Herod Agrippa, Persecutor of Christians
IN THE record of King Herod Agrippa I we find emphasized the fact that Jehovah is a God “exacting exclusive devotion” and so is displeased not only with those who worship creatures but with creatures who accept worship from others.—Ex. 20:5, NW.
This Agrippa’s father was one of the sons of Herod the Great, whom he slew on suspicion of sedition in the closing years of his life. Brought up in Rome, Agrippa’s lot fluctuated radically between prosperity and adversity for years. Thinking himself alone, he once openly expressed the wish that his friend Caligula were emperor. Emperor Tiberius, hearing of this, had Agrippa put in prison, where for months his life was in constant jeopardy. With the death of Tiberius, Caligula came to the throne, and not only released Agrippa but also made him a king over certain minor territories in Palestine.
When Caligula banished Herod Antipas on suspicion of sedition, he gave Agrippa that one’s territories of Galilee and Perea. Later, when Claudius succeeded Caligula, Claudius rewarded Agrippa for certain valuable services Agrippa had rendered to him by adding Judea and Samaria to his dominion so that now Herod Agrippa I became king of all Palestine, even as his grandfather Herod the Great had been.

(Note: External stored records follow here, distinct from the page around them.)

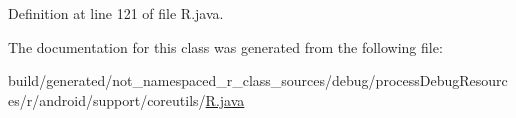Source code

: Definition at line 121 of file R.\+java.



The documentation for this class was generated from the following file\+:\begin{DoxyCompactItemize}
\item 
build/generated/not\+\_\+namespaced\+\_\+r\+\_\+class\+\_\+sources/debug/process\+Debug\+Resources/r/android/support/coreutils/\mbox{\hyperlink{android_2support_2coreutils_2_r_8java}{R.\+java}}\end{DoxyCompactItemize}
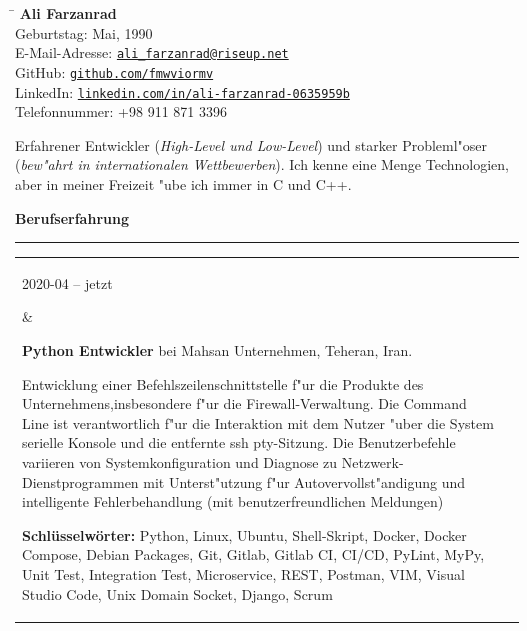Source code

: \documentclass[11pt,a4paper,oneside]{article}
\makeatletter
\newcommand{\https}[1]{\href{https://#1}{\nolinkurl{#1}}}
\newcommand{\mailto}[1]{\href{mailto://#1}{\nolinkurl{#1}}}
\newcommand{\keywords}[1]{\textbf{Schl\"{u}sselw\"{o}rter:} #1}
\renewcommand{\section}[1]{%
{\large\textbf{#1}}\\
\rule[9pt]{18cm}{.4pt}\vspace{-16pt}%
}
\newenvironment{mytable}{%
\begin{tabular}{@{}l@{\hspace{4mm}}l@{}}%
}{\end{tabular}}
\newcommand{\myitem}[2]{%
\parbox[t]{16mm}{#1}&\parbox[t]{16cm}{#2}\\%
}
\makeatother
\begin{document}
%
%
\hspace{1cm}%
\parbox{13cm}{%
\begin{tabbing}%
\hspace{3cm}\=\kill%
\textbf{{\LARGE Ali Farzanrad}}\\[5mm]
Geburtstag:  Mai, 1990\\[1mm]
E-Mail-Adresse: \>
\mailto{ali_farzanrad@riseup.net}\\[1mm]
GitHub: \>
\https{github.com/fmwviormv}\\[1mm]
LinkedIn: \>
\https{linkedin.com/in/ali-farzanrad-0635959b}\\[1mm]
Telefonnummer: \>
{+}98{ }911{ }871{ }3396\\
\end{tabbing}%
}

\vspace{-9pt}%
Erfahrener Entwickler (\textit{High-Level und Low-Level}) und starker
Probleml"oser (\textit{bew"ahrt in internationalen Wettbewerben}).
Ich kenne eine Menge Technologien, aber in meiner Freizeit "ube
ich immer in C und C++.

\section{Berufserfahrung}

\begin{mytable}
\myitem{2020-04 -- jetzt}{%
\textbf{Python Entwickler} bei
Mahsan Unternehmen, Teheran, Iran.

Entwicklung einer Befehlszeilenschnittstelle f"ur die Produkte
des Unternehmens,insbesondere f"ur die Firewall-Verwaltung.
Die Command Line ist verantwortlich f"ur die Interaktion mit dem Nutzer
"uber die System serielle Konsole und die entfernte ssh pty-Sitzung.
Die Benutzerbefehle variieren von Systemkonfiguration und Diagnose
zu Netzwerk-Dienstprogrammen mit Unterst"utzung
f"ur Autovervollst"andigung und intelligente Fehlerbehandlung
(mit benutzerfreundlichen Meldungen)

\keywords{%
	Python, Linux, Ubuntu, Shell-Skript, Docker, Docker Compose,
	Debian Packages, Git, Gitlab, Gitlab CI, CI/CD, PyLint, MyPy,
	Unit Test, Integration Test, Microservice, REST, Postman,
	VIM, Visual Studio Code, Unix Domain Socket, Django, Scrum
}
}
\end{mytable}
\end{document}
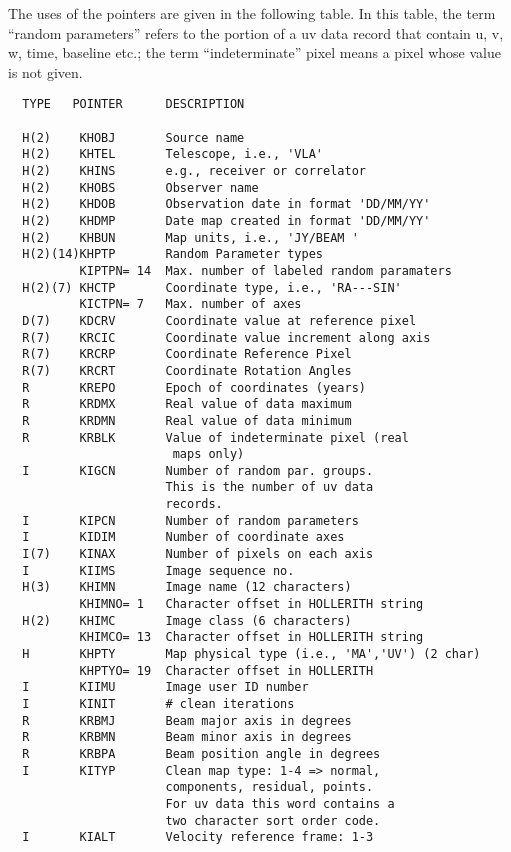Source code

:The uses of the pointers are given in the following table.  In this
table, the term ``random parameters'' refers to the portion of a uv
data record that contain u, v, w, time, baseline etc.; the term
``indeterminate'' pixel means a pixel whose value is not given.


\begin{verbatim}
  TYPE   POINTER      DESCRIPTION

  H(2)    KHOBJ       Source name
  H(2)    KHTEL       Telescope, i.e., 'VLA'
  H(2)    KHINS       e.g., receiver or correlator
  H(2)    KHOBS       Observer name
  H(2)    KHDOB       Observation date in format 'DD/MM/YY'
  H(2)    KHDMP       Date map created in format 'DD/MM/YY'
  H(2)    KHBUN       Map units, i.e., 'JY/BEAM '
  H(2)(14)KHPTP       Random Parameter types
          KIPTPN= 14  Max. number of labeled random paramaters
  H(2)(7) KHCTP       Coordinate type, i.e., 'RA---SIN'
          KICTPN= 7   Max. number of axes
  D(7)    KDCRV       Coordinate value at reference pixel
  R(7)    KRCIC       Coordinate value increment along axis
  R(7)    KRCRP       Coordinate Reference Pixel
  R(7)    KRCRT       Coordinate Rotation Angles
  R       KREPO       Epoch of coordinates (years)
  R       KRDMX       Real value of data maximum
  R       KRDMN       Real value of data minimum
  R       KRBLK       Value of indeterminate pixel (real
                       maps only)
  I       KIGCN       Number of random par. groups.
                      This is the number of uv data
                      records.
  I       KIPCN       Number of random parameters
  I       KIDIM       Number of coordinate axes
  I(7)    KINAX       Number of pixels on each axis
  I       KIIMS       Image sequence no.
  H(3)    KHIMN       Image name (12 characters)
          KHIMNO= 1   Character offset in HOLLERITH string
  H(2)    KHIMC       Image class (6 characters)
          KHIMCO= 13  Character offset in HOLLERITH string
  H       KHPTY       Map physical type (i.e., 'MA','UV') (2 char)
          KHPTYO= 19  Character offset in HOLLERITH
  I       KIIMU       Image user ID number
  I       KINIT       # clean iterations
  R       KRBMJ       Beam major axis in degrees
  R       KRBMN       Beam minor axis in degrees
  R       KRBPA       Beam position angle in degrees
  I       KITYP       Clean map type: 1-4 => normal,
                      components, residual, points.
                      For uv data this word contains a
                      two character sort order code.
  I       KIALT       Velocity reference frame: 1-3

\end{verbatim}
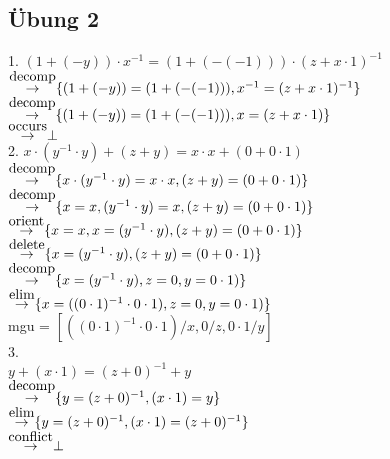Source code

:\documentclass{article}
\begin{document}
	\subsection{Übung 2}
	1. $(1+(-y))\cdot x^{-1} = (1+(-(-1)))\cdot (z+x\cdot 1)^{-1}$\\
	$\stackon{$\to$}{decomp}\{(1+(-y))=(1+(-(-1))), x^{-1}=(z+x\cdot 1)^{-1}\}$\\
	$\stackon{$\to$}{decomp} \{(1+(-y))=(1+(-(-1))), x=(z+x\cdot 1)\}$\\
	$\stackon{$\to$}{occurs} \bot$\\
	2. $x\cdot (y^{-1}\cdot y)+(z+y) = x\cdot x +(0+0\cdot 1)$\\
	$\stackon{$\to$}{decomp} \{x\cdot (y^{-1}\cdot y)=x\cdot x, (z+y)=(0+0\cdot 1)\}$\\
	$\stackon{$\to$}{decomp} \{x=x,(y^{-1}\cdot y)=x,  (z+y)=(0+0\cdot 1)\}$\\
	$\stackon{$\to$}{orient} \{x=x,x=(y^{-1}\cdot y),  (z+y)=(0+0\cdot 1)\}$\\
	$\stackon{$\to$}{delete} \{x=(y^{-1}\cdot y),  (z+y)=(0+0\cdot 1)\}$\\
	$\stackon{$\to$}{decomp} \{x=(y^{-1}\cdot y),  z=0,y=0\cdot 1)\}$\\
	$\stackon{$\to$}{elim} \{x=((0\cdot 1)^{-1}\cdot 0\cdot 1),  z=0,y=0\cdot 1)\}$\\
	mgu = $[((0\cdot 1)^{-1}\cdot 0\cdot 1)/x,0/z,0\cdot 1/y]$\\
	3.\\
	$y+(x\cdot 1)= (z+0)^{-1} +y$\\
	$\stackon{$\to$}{decomp} \{y=(z+0)^{-1},(x\cdot 1)=y\}$\\
	$\stackon{$\to$}{elim}\{y=(z+0)^{-1},(x\cdot 1)=(z+0)^{-1}\}$\\
	$\stackon{$\to$}{conflict}\bot$
\end{document}
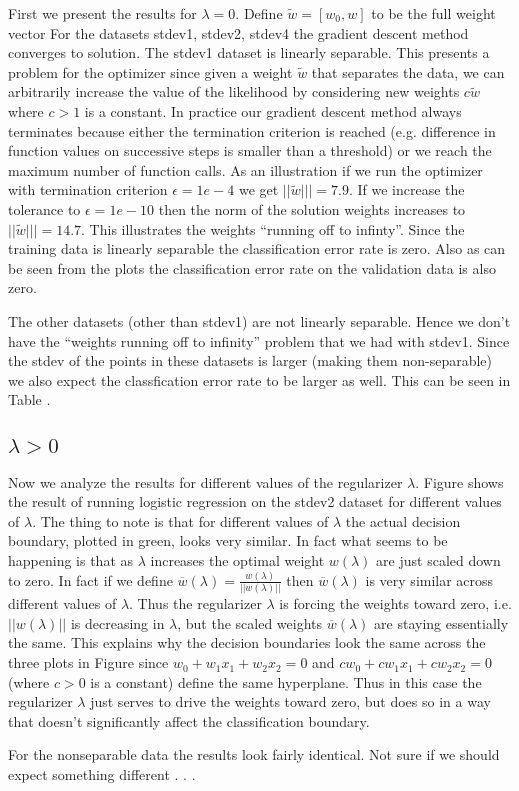 \documentclass[10pt]{article}
\begin{document}
First we present the results for $\lambda = 0$. Define $\tilde{w} = [w_0,w]$ to be the full weight vector For the datasets stdev1, stdev2, stdev4 the gradient descent method converges to solution. The stdev1 dataset is linearly separable. This presents a problem for the optimizer since given a weight $\tilde{w}$ that separates the data, we can arbitrarily increase the value of the likelihood by considering new weights $c \tilde{w}$ where $c > 1$ is a constant. In practice our gradient descent method always terminates because either the termination criterion is reached (e.g. difference in function values on successive steps is smaller than a threshold) or we reach the maximum number of function calls. As an illustration if we run the optimizer with termination criterion $\epsilon = 1e-4$ we get $||\tilde{w}||| = 7.9$. If we increase the tolerance to $\epsilon = 1e-10$ then the norm of the solution weights increases to $||\tilde{w}||| = 14.7$. This illustrates the weights ``running off to infinty''. Since the training data is linearly separable the classification error rate is zero. Also as can be seen from the plots the classification error rate on the validation data is also zero.

The other datasets (other than stdev1) are not linearly separable. Hence we don't have the ``weights running off to infinity'' problem that we had with stdev1. Since the stdev of the points in these datasets is larger (making them non-separable) we also expect the classfication error rate to be larger as well. This can be seen in Table . 

\subsection{$\lambda > 0$}
Now we analyze the results for different values of the regularizer $\lambda$. Figure  shows the result of running logistic regression on the stdev2 dataset for different values of $\lambda$. The thing to note is that for different values of $\lambda$ the actual decision boundary, plotted in green, looks very similar. In fact what seems to be happening is that as $\lambda$ increases the optimal weight $w(\lambda)$ are just scaled down to zero. In fact if we define $\overline{w}(\lambda) = \frac{w(\lambda)}{||w(\lambda)||}$ then $\overline{w}(\lambda)$ is very similar across different values of $\lambda$. Thus the regularizer $\lambda$ is forcing the weights toward zero, i.e. $||w(\lambda)||$ is decreasing in $\lambda$, but the scaled weights $\overline{w}(\lambda)$ are staying essentially the same. This explains why the decision boundaries look the same across the three plots in Figure  since $w_0 + w_1 x_1 + w_2 x_2 = 0$ and $c w_0 + c w_1 x_1 + c w_2 x_2 = 0$ (where $c > 0$ is a constant) define the same hyperplane. Thus in this case the regularizer $\lambda$ just serves to drive the weights toward zero, but does so in a way that doesn't significantly affect the classification boundary. 

For the nonseparable data the results look fairly identical. Not sure if we should expect something different . . . 
\end{document}
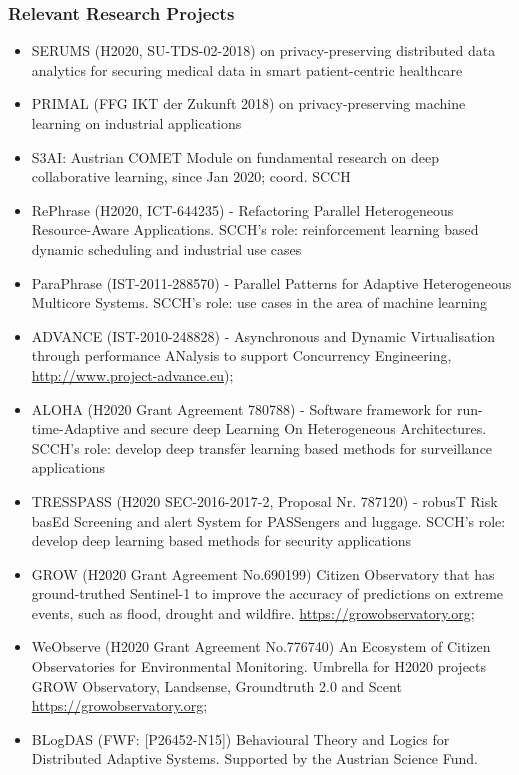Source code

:\documentclass[a4paper,11pt]{article}
\begin{document}
\subsubsection*{Relevant Research Projects}

\begin{itemize}
\item SERUMS (H2020, SU-TDS-02-2018) on privacy-preserving distributed data analytics for securing medical data in smart patient-centric healthcare 

\item PRIMAL (FFG IKT der Zukunft 2018) on privacy-preserving machine learning on industrial applications

\item S3AI: Austrian COMET Module on fundamental research on deep collaborative learning, since Jan 2020; coord. SCCH 

\item RePhrase (H2020, ICT-644235) - Refactoring Parallel Heterogeneous Resource-Aware Applications. SCCH's role: reinforcement learning based dynamic scheduling and industrial use cases

\item ParaPhrase (IST-2011-288570) - Parallel Patterns for Adaptive Heterogeneous Multicore Systems. SCCH's role: use cases in the area of machine learning

\item ADVANCE (IST-2010-248828) - Asynchronous and Dynamic Virtualisation through performance ANalysis to support Concurrency Engineering, \url{http://www.project-advance.eu});

\item ALOHA (H2020 Grant Agreement 780788) - Software framework for run-time-Adaptive and secure deep Learning On Heterogeneous Architectures. SCCH's role: develop deep transfer learning based methods for surveillance applications

\item TRESSPASS (H2020 SEC-2016-2017-2, Proposal Nr. 787120) - robusT Risk basEd Screening and alert System for PASSengers and luggage. SCCH's role: develop deep learning based methods for security applications

\item GROW (H2020 Grant Agreement No.690199) Citizen Observatory that has ground-truthed Sentinel-1 to improve the accuracy of predictions on extreme events, such as flood, drought and wildfire. \url{https://growobservatory.org};

\item WeObserve (H2020 Grant Agreement No.776740) An Ecosystem of Citizen Observatories for Environmental Monitoring. Umbrella for H2020 projects GROW Observatory, Landsense, Groundtruth 2.0 and Scent \url{https://growobservatory.org};

\item BLogDAS (FWF: [P26452-N15]) Behavioural Theory and Logics for Distributed Adaptive Systems. Supported by the Austrian Science Fund.

\end{itemize}
\end{document}
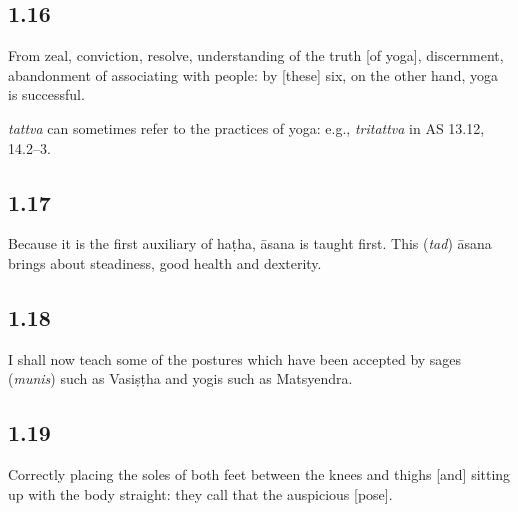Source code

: \begin{ekdosis}
\subsection*{1.16}
\begin{translation}[hp01_016]
From zeal, conviction, resolve, understanding of the truth [of yoga], discernment, abandonment of associating with people: by [these] six, on the other hand, yoga is successful.
\end{translation}

\begin{philcomm}[hp01_016]          
\emph{tattva} can sometimes refer to the practices of yoga: e.g., \emph{tritattva} in AS 13.12, 14.2--3.
\end{philcomm}

\subsection*{1.17}
\begin{translation}[hp01_017]
Because it is the first auxiliary of haṭha, āsana is taught first. This (\emph{tad}) āsana brings about steadiness, good health and dexterity.
\end{translation}


\subsection*{1.18}
\begin{translation}[hp01_018]
I shall now teach some of the postures which have been accepted by sages (\emph{munis}) such as Vasiṣṭha and yogis such as Matsyendra.
\end{translation}


\subsection*{1.19}
\begin{translation}[hp01_019]
Correctly placing the soles of both feet between the knees and thighs [and] sitting up with the body straight: they call that the auspicious [pose].
\end{translation}


\end{ekdosis}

Like his grandfather and most of his uncles, Agrippa I indulged his fondness for building, but different from them he professed great devotion to Judaism, religiously taking part in the ceremonies and festivals and did what he could to lighten the Roman yoke that rested upon the Jews. His sincerity in this might be questioned, since we are told that he “made many considerable concessions to heathen customs and manners”; and especially as he pressed his persecution of Christians simply because he noted that it pleased the Jews, as Luke tells us.—Acts 12:1-19, NW.
Some time after he had slain James the brother of John, and after the angel had delivered Peter from his clutches, A.D. 44, Agrippa I appeared at a feast in honor of Claudius Caesar. According to Josephus he was clothed in silver garments, which, shining in splendor in the morning sun, caused the people to shout upon hearing his voice the words recorded in the Bible: “A god’s voice, and not a man’s.” In that instant “the angel of Jehovah struck him, because he did not give the glory to God; and he became eaten up with worms and expired.” (Acts 12:20-23, NW) Early in his reign, while yet in his prime, King Herod Agrippa I was ‘soon taken away by his Maker for having become a party to giving flattering titles.’—Job 32:21, 22.